Repeat only the stretch of lines below that runs from the line with "from https://discovery.etcd.io/new?size=4 |" through the line with "create subnets |", unaltered.

DATA EXTRACTS
########################################
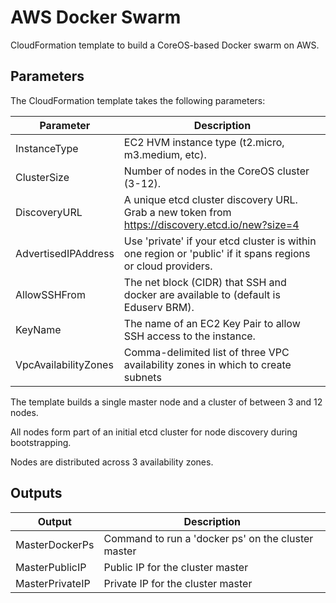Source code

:# AWS Docker Swarm

CloudFormation template to build a CoreOS-based Docker swarm on AWS.

## Parameters

The CloudFormation template takes the following parameters:

| Parameter | Description |
|-----------|-------------|
| InstanceType | EC2 HVM instance type (t2.micro, m3.medium, etc). |
| ClusterSize | Number of nodes in the CoreOS cluster (3-12). |
| DiscoveryURL | A unique etcd cluster discovery URL. Grab a new token from https://discovery.etcd.io/new?size=4 |
| AdvertisedIPAddress | Use 'private' if your etcd cluster is within one region or 'public' if it spans regions or cloud providers. |
| AllowSSHFrom | The net block (CIDR) that SSH and docker are available to (default is Eduserv BRM). |
| KeyName | The name of an EC2 Key Pair to allow SSH access to the instance. |
| VpcAvailabilityZones | Comma-delimited list of three VPC availability zones in which to create subnets |

The template builds a single master node and a cluster of between 3 and 12 nodes.

All nodes form part of an initial etcd cluster for node discovery during bootstrapping.

Nodes are distributed across 3 availability zones.

## Outputs

| Output | Description |
|--------|-------------|
| MasterDockerPs | Command to run a 'docker ps' on the cluster master |
| MasterPublicIP | Public IP for the cluster master |
| MasterPrivateIP | Private IP for the cluster master |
########################################
THE COMPLETED TASK
| DiscoveryURL | A unique etcd cluster discovery URL. Grab a new token from https://discovery.etcd.io/new?size=4 |
| AdvertisedIPAddress | Use 'private' if your etcd cluster is within one region or 'public' if it spans regions or cloud providers. |
| AllowSSHFrom | The net block (CIDR) that SSH and docker are available to (default is Eduserv BRM). |
| KeyName | The name of an EC2 Key Pair to allow SSH access to the instance. |
| VpcAvailabilityZones | Comma-delimited list of three VPC availability zones in which to create subnets |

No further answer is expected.